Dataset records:
====
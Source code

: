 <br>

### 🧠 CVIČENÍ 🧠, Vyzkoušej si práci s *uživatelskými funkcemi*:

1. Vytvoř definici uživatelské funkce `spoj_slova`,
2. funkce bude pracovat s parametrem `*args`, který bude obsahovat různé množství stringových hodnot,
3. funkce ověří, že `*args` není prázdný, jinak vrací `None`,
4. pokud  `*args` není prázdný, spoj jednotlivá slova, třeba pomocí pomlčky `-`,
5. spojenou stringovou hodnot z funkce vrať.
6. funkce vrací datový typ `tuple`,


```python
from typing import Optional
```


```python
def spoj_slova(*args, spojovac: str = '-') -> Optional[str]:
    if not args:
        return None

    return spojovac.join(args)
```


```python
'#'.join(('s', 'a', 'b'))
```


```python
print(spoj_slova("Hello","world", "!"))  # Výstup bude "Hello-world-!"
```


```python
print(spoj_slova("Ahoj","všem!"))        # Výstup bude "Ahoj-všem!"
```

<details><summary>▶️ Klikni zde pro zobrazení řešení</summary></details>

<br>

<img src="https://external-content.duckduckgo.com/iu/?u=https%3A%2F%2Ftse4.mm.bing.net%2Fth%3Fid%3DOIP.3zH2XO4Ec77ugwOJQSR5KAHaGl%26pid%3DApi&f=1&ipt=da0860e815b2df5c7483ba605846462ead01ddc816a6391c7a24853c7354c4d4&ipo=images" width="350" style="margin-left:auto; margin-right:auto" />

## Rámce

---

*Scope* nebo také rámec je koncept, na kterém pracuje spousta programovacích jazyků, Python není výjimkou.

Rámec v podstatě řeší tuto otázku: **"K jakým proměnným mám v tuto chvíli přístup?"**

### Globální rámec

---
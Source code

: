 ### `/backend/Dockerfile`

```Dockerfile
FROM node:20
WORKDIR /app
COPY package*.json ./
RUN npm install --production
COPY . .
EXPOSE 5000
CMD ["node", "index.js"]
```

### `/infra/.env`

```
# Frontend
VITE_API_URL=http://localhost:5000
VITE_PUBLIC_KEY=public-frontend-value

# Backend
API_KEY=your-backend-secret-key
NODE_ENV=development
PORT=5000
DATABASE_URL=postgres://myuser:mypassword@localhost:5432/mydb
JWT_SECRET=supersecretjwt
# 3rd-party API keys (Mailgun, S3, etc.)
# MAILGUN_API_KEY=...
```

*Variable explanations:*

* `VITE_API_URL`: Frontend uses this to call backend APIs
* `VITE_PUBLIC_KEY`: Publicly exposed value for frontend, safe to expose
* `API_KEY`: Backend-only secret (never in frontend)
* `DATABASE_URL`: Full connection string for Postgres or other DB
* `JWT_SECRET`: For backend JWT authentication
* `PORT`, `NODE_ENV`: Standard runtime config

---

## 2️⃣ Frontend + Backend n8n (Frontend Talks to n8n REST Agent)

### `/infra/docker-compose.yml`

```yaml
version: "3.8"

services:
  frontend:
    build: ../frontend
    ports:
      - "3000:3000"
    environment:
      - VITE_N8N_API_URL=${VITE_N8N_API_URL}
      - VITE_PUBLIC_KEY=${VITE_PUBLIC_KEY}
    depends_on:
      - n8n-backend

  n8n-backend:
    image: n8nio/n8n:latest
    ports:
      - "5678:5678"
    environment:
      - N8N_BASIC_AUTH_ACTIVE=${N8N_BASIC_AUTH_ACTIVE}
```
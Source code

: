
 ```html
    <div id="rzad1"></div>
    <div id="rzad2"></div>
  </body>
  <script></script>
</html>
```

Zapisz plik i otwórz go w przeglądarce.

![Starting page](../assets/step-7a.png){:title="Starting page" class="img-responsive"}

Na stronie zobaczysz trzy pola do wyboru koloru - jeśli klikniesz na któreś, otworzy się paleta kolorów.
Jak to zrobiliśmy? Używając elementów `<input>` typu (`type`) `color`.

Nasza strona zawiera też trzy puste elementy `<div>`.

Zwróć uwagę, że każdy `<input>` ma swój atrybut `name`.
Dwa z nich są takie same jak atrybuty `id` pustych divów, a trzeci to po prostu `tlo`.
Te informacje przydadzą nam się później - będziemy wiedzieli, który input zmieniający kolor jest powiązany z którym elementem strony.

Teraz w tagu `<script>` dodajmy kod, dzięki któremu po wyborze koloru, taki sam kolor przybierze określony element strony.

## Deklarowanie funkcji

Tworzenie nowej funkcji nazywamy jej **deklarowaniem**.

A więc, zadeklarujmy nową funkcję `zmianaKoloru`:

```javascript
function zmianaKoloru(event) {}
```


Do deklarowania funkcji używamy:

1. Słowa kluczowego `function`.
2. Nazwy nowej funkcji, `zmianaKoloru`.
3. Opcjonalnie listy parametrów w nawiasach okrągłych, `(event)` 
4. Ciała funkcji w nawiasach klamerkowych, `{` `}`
====
Try it: Copy exactly the lines above, starting at the opening line and finishing at the line in which "3. funkce ověří, že" occurs.

Finished task:
Source code

: <br>

### 🧠 CVIČENÍ 🧠, Vyzkoušej si práci s *uživatelskými funkcemi*:

1. Vytvoř definici uživatelské funkce `spoj_slova`,
2. funkce bude pracovat s parametrem `*args`, který bude obsahovat různé množství stringových hodnot,
3. funkce ověří, že `*args` není prázdný, jinak vrací `None`,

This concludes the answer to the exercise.